Source texts of formatted documents

□ □ □

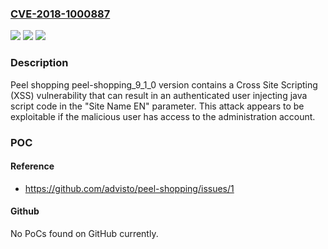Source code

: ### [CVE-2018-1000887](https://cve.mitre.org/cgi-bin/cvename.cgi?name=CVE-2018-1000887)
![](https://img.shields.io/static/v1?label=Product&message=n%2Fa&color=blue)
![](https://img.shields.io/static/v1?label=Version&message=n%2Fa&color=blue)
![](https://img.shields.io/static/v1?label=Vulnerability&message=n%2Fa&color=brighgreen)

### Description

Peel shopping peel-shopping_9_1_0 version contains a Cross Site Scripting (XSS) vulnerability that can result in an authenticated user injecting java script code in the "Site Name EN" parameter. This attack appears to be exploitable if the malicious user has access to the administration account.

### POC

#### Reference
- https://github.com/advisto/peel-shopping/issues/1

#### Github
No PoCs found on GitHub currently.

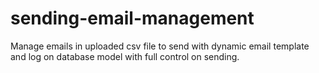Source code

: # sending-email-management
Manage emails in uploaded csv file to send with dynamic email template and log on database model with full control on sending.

□ □ □

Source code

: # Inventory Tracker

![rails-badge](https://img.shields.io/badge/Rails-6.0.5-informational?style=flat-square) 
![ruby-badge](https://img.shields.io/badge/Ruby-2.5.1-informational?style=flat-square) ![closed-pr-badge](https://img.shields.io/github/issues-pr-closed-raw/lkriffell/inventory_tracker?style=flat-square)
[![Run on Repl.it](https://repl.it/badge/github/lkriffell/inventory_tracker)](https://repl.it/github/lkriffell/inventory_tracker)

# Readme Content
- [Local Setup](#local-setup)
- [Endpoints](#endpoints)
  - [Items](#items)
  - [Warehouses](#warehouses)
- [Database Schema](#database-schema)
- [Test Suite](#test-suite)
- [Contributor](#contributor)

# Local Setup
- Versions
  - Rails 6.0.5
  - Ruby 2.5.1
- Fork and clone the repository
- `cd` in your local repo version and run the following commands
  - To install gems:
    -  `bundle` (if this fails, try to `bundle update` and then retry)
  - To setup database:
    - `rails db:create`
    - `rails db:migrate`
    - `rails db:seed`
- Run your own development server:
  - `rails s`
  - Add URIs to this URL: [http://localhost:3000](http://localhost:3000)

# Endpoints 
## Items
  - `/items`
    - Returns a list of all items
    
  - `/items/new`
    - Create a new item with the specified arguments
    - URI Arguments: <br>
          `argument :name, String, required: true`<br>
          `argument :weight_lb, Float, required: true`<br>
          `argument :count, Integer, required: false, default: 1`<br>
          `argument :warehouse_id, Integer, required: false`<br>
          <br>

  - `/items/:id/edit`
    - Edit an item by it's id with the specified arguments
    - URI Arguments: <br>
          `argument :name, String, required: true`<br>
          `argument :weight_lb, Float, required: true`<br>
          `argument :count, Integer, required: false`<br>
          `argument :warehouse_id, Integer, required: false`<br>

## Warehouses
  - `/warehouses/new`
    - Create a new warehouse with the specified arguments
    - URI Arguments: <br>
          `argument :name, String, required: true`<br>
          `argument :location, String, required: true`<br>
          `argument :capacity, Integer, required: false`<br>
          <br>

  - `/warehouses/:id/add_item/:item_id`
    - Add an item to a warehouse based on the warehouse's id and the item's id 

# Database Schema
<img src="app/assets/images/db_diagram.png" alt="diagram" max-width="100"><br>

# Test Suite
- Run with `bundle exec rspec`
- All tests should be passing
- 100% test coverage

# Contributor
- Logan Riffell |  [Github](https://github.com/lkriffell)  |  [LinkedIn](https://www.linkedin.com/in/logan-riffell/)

□ □ □

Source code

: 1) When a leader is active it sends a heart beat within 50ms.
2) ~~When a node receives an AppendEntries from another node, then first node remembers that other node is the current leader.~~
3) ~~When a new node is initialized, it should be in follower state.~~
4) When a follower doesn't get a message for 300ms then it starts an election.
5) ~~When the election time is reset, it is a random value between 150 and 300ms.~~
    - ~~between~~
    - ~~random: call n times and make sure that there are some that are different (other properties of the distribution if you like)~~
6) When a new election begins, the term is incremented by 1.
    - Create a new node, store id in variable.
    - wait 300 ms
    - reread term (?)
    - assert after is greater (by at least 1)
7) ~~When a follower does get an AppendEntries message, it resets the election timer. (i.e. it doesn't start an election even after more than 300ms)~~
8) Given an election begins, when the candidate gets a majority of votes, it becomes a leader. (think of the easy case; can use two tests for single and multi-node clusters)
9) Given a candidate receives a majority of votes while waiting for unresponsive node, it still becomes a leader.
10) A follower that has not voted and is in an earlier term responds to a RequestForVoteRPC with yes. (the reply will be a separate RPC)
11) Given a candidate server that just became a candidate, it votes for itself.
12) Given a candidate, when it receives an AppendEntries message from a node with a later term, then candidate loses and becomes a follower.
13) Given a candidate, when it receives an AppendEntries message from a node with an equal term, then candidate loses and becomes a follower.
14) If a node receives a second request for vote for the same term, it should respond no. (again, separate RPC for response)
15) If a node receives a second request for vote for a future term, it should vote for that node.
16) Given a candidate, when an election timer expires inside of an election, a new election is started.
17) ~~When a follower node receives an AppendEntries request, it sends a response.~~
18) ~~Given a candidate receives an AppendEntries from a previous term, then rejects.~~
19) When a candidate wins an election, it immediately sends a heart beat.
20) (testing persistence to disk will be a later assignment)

□ □ □

### Task statement:
Copy the lines of the data above exactly as written, beginning with the line containing "- [Local Setup](#local-setup)" and ending with the line containing "- Ruby 2.5.1", and leave out all other lines.

### Exercise result:
- [Local Setup](#local-setup)
- [Endpoints](#endpoints)
  - [Items](#items)
  - [Warehouses](#warehouses)
- [Database Schema](#database-schema)
- [Test Suite](#test-suite)
- [Contributor](#contributor)

# Local Setup
- Versions
  - Rails 6.0.5
  - Ruby 2.5.1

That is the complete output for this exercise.